Blog Corpus
The Norwegian Blog Corpus (NBC)
To identify and explore the linguistic properties of Norwegian constructions, EliNor will need to address the data representative of informal Norwegian. The existing Norwegian corpora have limitations. There is a need for a new corpus that is more “focused” (Barbaresi 2019) than the Norwegian web corpus NoWaC, includes sociodemographic information about language users, contains language that is more informal and spoken-like than that of Leksikografisk bokmålskorpus, and is significantly larger and more recent than the available spoken corpora (Nordisk dialektkorpus, the BigBrother-corpus).

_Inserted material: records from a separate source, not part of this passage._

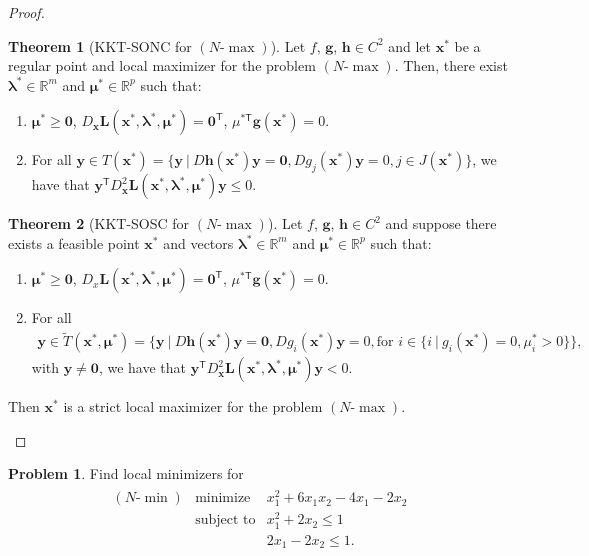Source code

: \documentclass[12pt]{article}
\theoremstyle{definition}
\newtheorem{problem}{Problem}
\newcommand{\vc}[1]{\boldsymbol{#1}}
\newcommand{\tran}{\mathsf{T}}
\newtheorem{theorem}{Theorem}
\begin{document}
\begin{proof}
  \begin{theorem}[KKT-SONC for $(N\text{-}\max)$]
    Let $f$, $\vc{g}$, $\vc{h} \in C^2$ and let
    $\vc{x}^*$ be a regular point and local maximizer for the problem $(N\text{-}\max)$. Then,
    there exist $\vc{\lambda}^*\in\mathbb{R}^m$
    and $\vc{\mu}^* \in \mathbb{R}^p$ such that:
    \begin{enumerate}[label=\roman*.]
      \item $\vc{\mu}^* \geq \vc{0}$, $D_{\vc{x}}\vc{L}(\vc{x}^*, \vc{\lambda}^*, \vc{\mu}^*) = \vc{0}^\tran$, $\mu^{*\tran}\vc{g}(\vc{x}^*) = 0$.
      \item For all $\vc{y}\in T(\vc{x}^*) = \{\vc{y}\ |\ D\vc{h}(\vc{x}^*)\vc{y}=\vc{0}, Dg_j(\vc{x}^*)\vc{y} = 0, j \in J(\vc{x}^*)\}$, we have that $\vc{y}^\tran D_{\vc{x}}^2\vc{L}(\vc{x}^*, \vc{\lambda}^*, \vc{\mu}^*)\vc{y} \leq 0$.
    \end{enumerate}
  \end{theorem}

  \begin{theorem}[KKT-SOSC for $(N\text{-}\max)$]
    Let $f$, $\vc{g}$, $\vc{h} \in C^2$ and suppose there exists a feasible point
    $\vc{x}^*$ and vectors $\vc{\lambda}^*\in\mathbb{R}^m$
    and $\vc{\mu}^* \in \mathbb{R}^p$ such that:
    \begin{enumerate}[label=\roman*.]
      \item $\vc{\mu}^* \geq \vc{0}$, $D_x\vc{L}(\vc{x}^*, \vc{\lambda}^*, \vc{\mu}^*) = \vc{0}^\tran$, $\mu^{*\tran}\vc{g}(\vc{x}^*) = 0$.
      \item For all
        \begin{align*}
          \vc{y}\in \widetilde{T}(\vc{x}^*, \vc{\mu}^*) = \{\vc{y}\ |\ D\vc{h}(\vc{x}^*)\vc{y} = \vc{0}, Dg_i(\vc{x}^*)\vc{y} = 0, \text{for $i \in \{i\ |\ g_i(\vc{x}^*) = 0, \mu_i^* > 0\}$}\},
        \end{align*}
        with $\vc{y} \neq \vc{0}$, we have that $\vc{y}^\tran D_{\vc{x}}^2\vc{L}(\vc{x}^*, \vc{\lambda}^*, \vc{\mu}^*)\vc{y} < 0$.
    \end{enumerate}
    Then $\vc{x}^*$ is a strict local maximizer for the problem $(N\text{-}\max)$.
  \end{theorem}
\end{proof}
\newpage


\begin{problem}
  Find local minimizers for
  \begin{align*}
    \begin{array}{rrl}
      (N\text{-}\min) & \text{minimize} & x_1^2 + 6x_1x_2 -4x_1 -2x_2\\
      & \text{subject to} & x_1^2 + 2x_2 \leq 1\\
      & & 2x_1 -2x_2 \leq 1.
    \end{array}
  \end{align*}
\end{problem}
\end{document}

To fill this gap, EliNor builds the Norwegian Blog Corpus that will serve as the major data source for the Norwegian Constructicon. The corpus is compiled by Olaf Mikkelsen (https://github.com/omikke/NBC) and contains 18 million words from recent blog texts written by more than 800 bloggers in 2010-2022. The Corpus requires further work on data cleaning and additional annotations. Currently, it is at Technology Readiness Level 3. EliNor aims to advance this resource to Technology Readiness Levels 6-7 by developing a modern, professional interface with advanced filtering options, including sociodemographic variables, time periods, and stylistic features. This will ensure that the Corpus becomes a versatile and indispensable resource for linguistic research and the development of Norwegian language technologies.